(Dataset records)

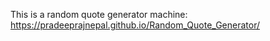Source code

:This is a random quote generator machine: https://pradeeprajnepal.github.io/Random_Quote_Generator/
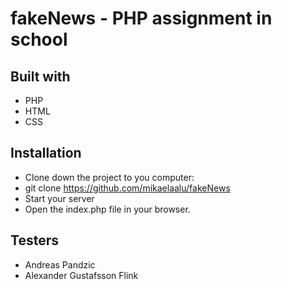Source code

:# fakeNews - PHP assignment in school

## Built with 
* PHP
* HTML
* CSS


## Installation 
* Clone down the project to you computer:
* git clone https://github.com/mikaelaalu/fakeNews
* Start your server
* Open the index.php file in your browser.

## Testers 
* Andreas Pandzic
* Alexander Gustafsson Flink
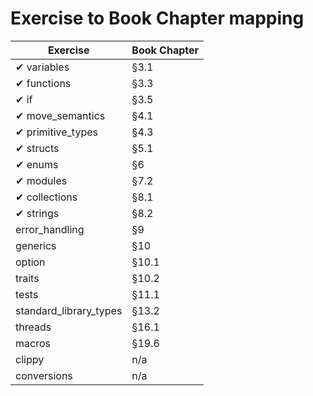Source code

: # Exercise to Book Chapter mapping

| Exercise               | Book Chapter |
|------------------------|--------------|
| ✔ variables            | §3.1          |
| ✔ functions            | §3.3          |
| ✔ if                   | §3.5          |
| ✔ move_semantics       | §4.1          |
| ✔ primitive_types      | §4.3          |
| ✔ structs              | §5.1          |
| ✔ enums                | §6            |
| ✔ modules              | §7.2          |
| ✔ collections          | §8.1          |
| ✔ strings              | §8.2          |
| error_handling         | §9            |
| generics               | §10           |
| option                 | §10.1         |
| traits                 | §10.2         |
| tests                  | §11.1         |
| standard_library_types | §13.2         |
| threads                | §16.1         |
| macros                 | §19.6         |
| clippy                 | n/a           |
| conversions            | n/a           |
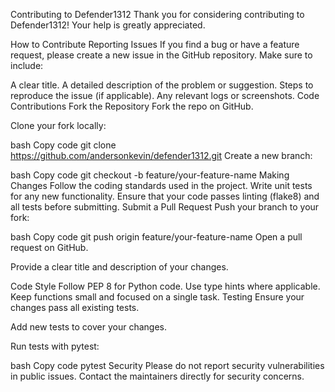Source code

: Contributing to Defender1312
Thank you for considering contributing to Defender1312! Your help is greatly appreciated.

How to Contribute
Reporting Issues
If you find a bug or have a feature request, please create a new issue in the GitHub repository. Make sure to include:

A clear title.
A detailed description of the problem or suggestion.
Steps to reproduce the issue (if applicable).
Any relevant logs or screenshots.
Code Contributions
Fork the Repository
Fork the repo on GitHub.

Clone your fork locally:

bash
Copy code
git clone https://github.com/andersonkevin/defender1312.git
Create a new branch:

bash
Copy code
git checkout -b feature/your-feature-name
Making Changes
Follow the coding standards used in the project.
Write unit tests for any new functionality.
Ensure that your code passes linting (flake8) and all tests before submitting.
Submit a Pull Request
Push your branch to your fork:

bash
Copy code
git push origin feature/your-feature-name
Open a pull request on GitHub.

Provide a clear title and description of your changes.

Code Style
Follow PEP 8 for Python code.
Use type hints where applicable.
Keep functions small and focused on a single task.
Testing
Ensure your changes pass all existing tests.

Add new tests to cover your changes.

Run tests with pytest:

bash
Copy code
pytest
Security
Please do not report security vulnerabilities in public issues. Contact the maintainers directly for security concerns.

(End Dataset records)

--- What you are asked to do ---
The answer must consist of every line from the records above that holds "project".

--- Result for this exercise ---
* Clone down the project to you computer:
Follow the coding standards used in the project.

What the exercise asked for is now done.